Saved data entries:
BEGIN
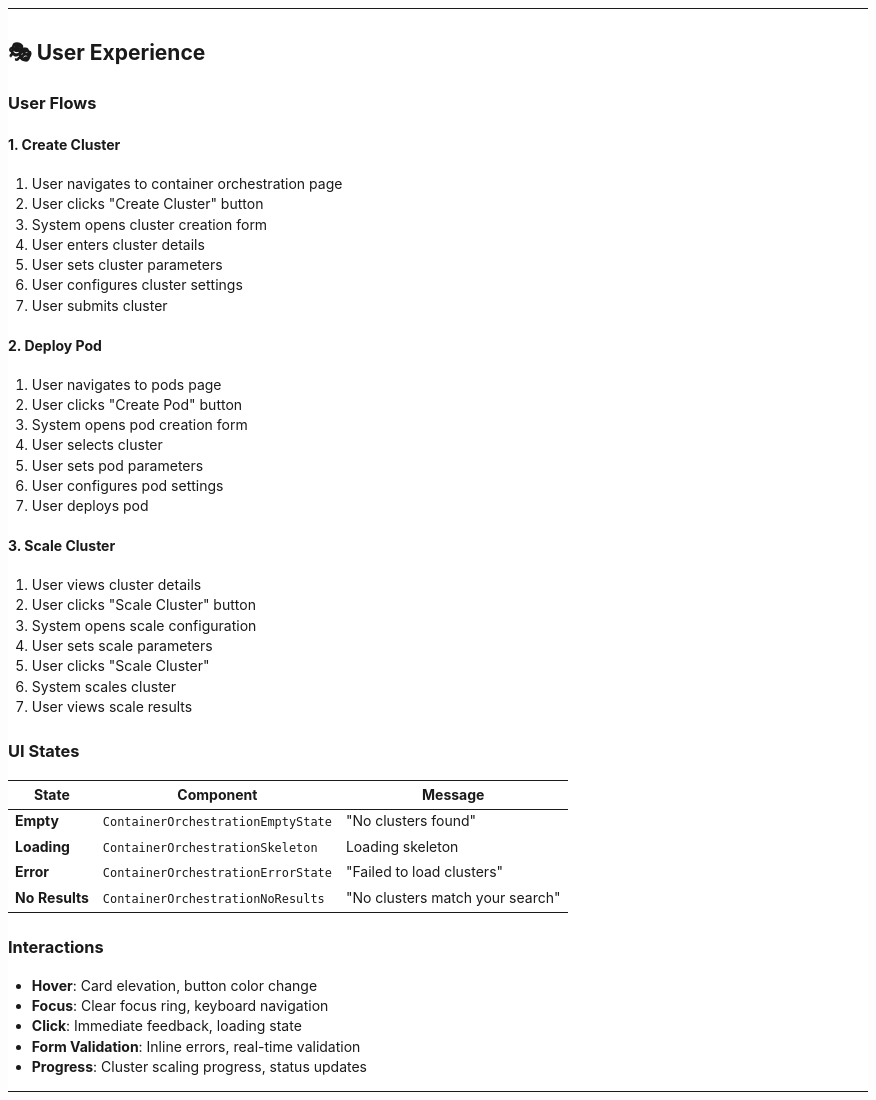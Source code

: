 
---

## 🎭 User Experience

### User Flows

#### 1. Create Cluster

1. User navigates to container orchestration page
2. User clicks "Create Cluster" button
3. System opens cluster creation form
4. User enters cluster details
5. User sets cluster parameters
6. User configures cluster settings
7. User submits cluster

#### 2. Deploy Pod

1. User navigates to pods page
2. User clicks "Create Pod" button
3. System opens pod creation form
4. User selects cluster
5. User sets pod parameters
6. User configures pod settings
7. User deploys pod

#### 3. Scale Cluster

1. User views cluster details
2. User clicks "Scale Cluster" button
3. System opens scale configuration
4. User sets scale parameters
5. User clicks "Scale Cluster"
6. System scales cluster
7. User views scale results

### UI States

| State          | Component                          | Message                         |
| -------------- | ---------------------------------- | ------------------------------- |
| **Empty**      | `ContainerOrchestrationEmptyState` | "No clusters found"             |
| **Loading**    | `ContainerOrchestrationSkeleton`   | Loading skeleton                |
| **Error**      | `ContainerOrchestrationErrorState` | "Failed to load clusters"       |
| **No Results** | `ContainerOrchestrationNoResults`  | "No clusters match your search" |

### Interactions

- **Hover**: Card elevation, button color change
- **Focus**: Clear focus ring, keyboard navigation
- **Click**: Immediate feedback, loading state
- **Form Validation**: Inline errors, real-time validation
- **Progress**: Cluster scaling progress, status updates

---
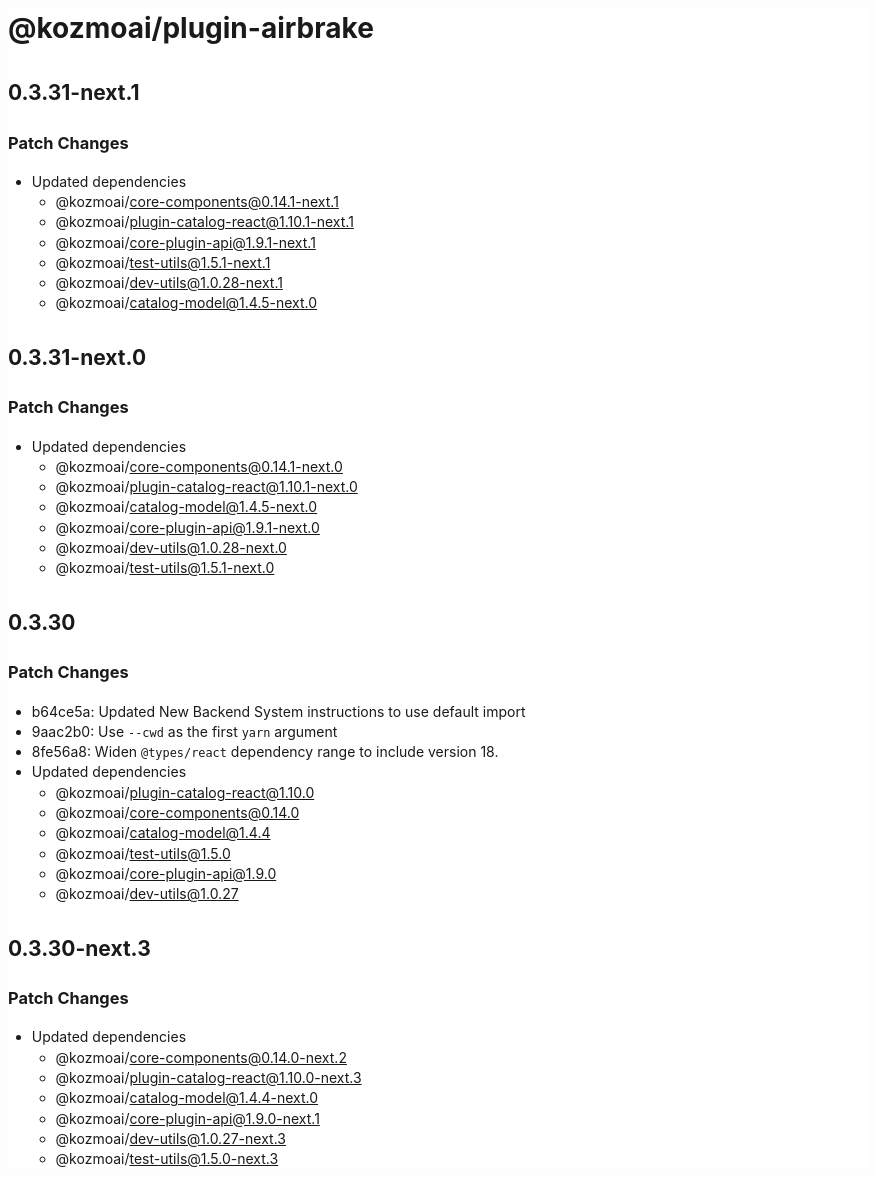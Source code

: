 # @kozmoai/plugin-airbrake

## 0.3.31-next.1

### Patch Changes

- Updated dependencies
  - @kozmoai/core-components@0.14.1-next.1
  - @kozmoai/plugin-catalog-react@1.10.1-next.1
  - @kozmoai/core-plugin-api@1.9.1-next.1
  - @kozmoai/test-utils@1.5.1-next.1
  - @kozmoai/dev-utils@1.0.28-next.1
  - @kozmoai/catalog-model@1.4.5-next.0

## 0.3.31-next.0

### Patch Changes

- Updated dependencies
  - @kozmoai/core-components@0.14.1-next.0
  - @kozmoai/plugin-catalog-react@1.10.1-next.0
  - @kozmoai/catalog-model@1.4.5-next.0
  - @kozmoai/core-plugin-api@1.9.1-next.0
  - @kozmoai/dev-utils@1.0.28-next.0
  - @kozmoai/test-utils@1.5.1-next.0

## 0.3.30

### Patch Changes

- b64ce5a: Updated New Backend System instructions to use default import
- 9aac2b0: Use `--cwd` as the first `yarn` argument
- 8fe56a8: Widen `@types/react` dependency range to include version 18.
- Updated dependencies
  - @kozmoai/plugin-catalog-react@1.10.0
  - @kozmoai/core-components@0.14.0
  - @kozmoai/catalog-model@1.4.4
  - @kozmoai/test-utils@1.5.0
  - @kozmoai/core-plugin-api@1.9.0
  - @kozmoai/dev-utils@1.0.27

## 0.3.30-next.3

### Patch Changes

- Updated dependencies
  - @kozmoai/core-components@0.14.0-next.2
  - @kozmoai/plugin-catalog-react@1.10.0-next.3
  - @kozmoai/catalog-model@1.4.4-next.0
  - @kozmoai/core-plugin-api@1.9.0-next.1
  - @kozmoai/dev-utils@1.0.27-next.3
  - @kozmoai/test-utils@1.5.0-next.3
END
Task brief: One stretch of the lines above is wanted, from the line that contains "1. User navigates to container" through the line that contains "3. System opens pod creation form". Output it exactly.

Problem solution:
1. User navigates to container orchestration page
2. User clicks "Create Cluster" button
3. System opens cluster creation form
4. User enters cluster details
5. User sets cluster parameters
6. User configures cluster settings
7. User submits cluster

#### 2. Deploy Pod

1. User navigates to pods page
2. User clicks "Create Pod" button
3. System opens pod creation form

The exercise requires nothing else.